## About this exercise
Here is a block of records. Copy every one of them exactly.

## Provided records
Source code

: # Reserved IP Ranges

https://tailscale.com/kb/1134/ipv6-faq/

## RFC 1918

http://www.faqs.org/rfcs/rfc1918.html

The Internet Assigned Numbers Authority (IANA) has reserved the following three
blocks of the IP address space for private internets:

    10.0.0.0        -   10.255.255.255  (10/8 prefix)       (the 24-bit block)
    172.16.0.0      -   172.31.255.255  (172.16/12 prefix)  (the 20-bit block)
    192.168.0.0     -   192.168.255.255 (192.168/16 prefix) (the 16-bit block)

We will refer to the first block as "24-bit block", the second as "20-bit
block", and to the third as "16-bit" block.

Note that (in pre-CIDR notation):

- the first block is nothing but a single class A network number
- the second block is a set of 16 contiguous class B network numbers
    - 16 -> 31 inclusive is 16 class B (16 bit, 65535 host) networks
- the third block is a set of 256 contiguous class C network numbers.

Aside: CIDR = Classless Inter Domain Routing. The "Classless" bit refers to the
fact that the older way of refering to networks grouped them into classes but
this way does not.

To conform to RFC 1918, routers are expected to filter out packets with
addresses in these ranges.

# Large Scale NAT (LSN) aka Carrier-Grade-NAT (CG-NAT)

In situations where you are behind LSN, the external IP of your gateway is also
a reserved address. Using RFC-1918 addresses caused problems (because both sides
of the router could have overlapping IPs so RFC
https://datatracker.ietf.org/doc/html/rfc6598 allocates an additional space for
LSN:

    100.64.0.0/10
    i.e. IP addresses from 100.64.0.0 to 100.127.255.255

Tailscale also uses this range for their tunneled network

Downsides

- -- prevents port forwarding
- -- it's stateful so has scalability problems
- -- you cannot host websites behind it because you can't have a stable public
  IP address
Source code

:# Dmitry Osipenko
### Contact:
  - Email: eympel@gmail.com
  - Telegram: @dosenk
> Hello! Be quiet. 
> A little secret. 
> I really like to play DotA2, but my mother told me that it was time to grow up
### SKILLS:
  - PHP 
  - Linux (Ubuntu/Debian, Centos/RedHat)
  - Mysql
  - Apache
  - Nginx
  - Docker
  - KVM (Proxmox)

## Answer to the exercise
Source code

: # Reserved IP Ranges

https://tailscale.com/kb/1134/ipv6-faq/

## RFC 1918

http://www.faqs.org/rfcs/rfc1918.html

The Internet Assigned Numbers Authority (IANA) has reserved the following three
blocks of the IP address space for private internets:

    10.0.0.0        -   10.255.255.255  (10/8 prefix)       (the 24-bit block)
    172.16.0.0      -   172.31.255.255  (172.16/12 prefix)  (the 20-bit block)
    192.168.0.0     -   192.168.255.255 (192.168/16 prefix) (the 16-bit block)

We will refer to the first block as "24-bit block", the second as "20-bit
block", and to the third as "16-bit" block.

Note that (in pre-CIDR notation):

- the first block is nothing but a single class A network number
- the second block is a set of 16 contiguous class B network numbers
    - 16 -> 31 inclusive is 16 class B (16 bit, 65535 host) networks
- the third block is a set of 256 contiguous class C network numbers.

Aside: CIDR = Classless Inter Domain Routing. The "Classless" bit refers to the
fact that the older way of refering to networks grouped them into classes but
this way does not.

To conform to RFC 1918, routers are expected to filter out packets with
addresses in these ranges.

# Large Scale NAT (LSN) aka Carrier-Grade-NAT (CG-NAT)

In situations where you are behind LSN, the external IP of your gateway is also
a reserved address. Using RFC-1918 addresses caused problems (because both sides
of the router could have overlapping IPs so RFC
https://datatracker.ietf.org/doc/html/rfc6598 allocates an additional space for
LSN:

    100.64.0.0/10
    i.e. IP addresses from 100.64.0.0 to 100.127.255.255

Tailscale also uses this range for their tunneled network

Downsides

- -- prevents port forwarding
- -- it's stateful so has scalability problems
- -- you cannot host websites behind it because you can't have a stable public
  IP address
Source code

:# Dmitry Osipenko
### Contact:
  - Email: eympel@gmail.com
  - Telegram: @dosenk
> Hello! Be quiet. 
> A little secret. 
> I really like to play DotA2, but my mother told me that it was time to grow up
### SKILLS:
  - PHP 
  - Linux (Ubuntu/Debian, Centos/RedHat)
  - Mysql
  - Apache
  - Nginx
  - Docker
  - KVM (Proxmox)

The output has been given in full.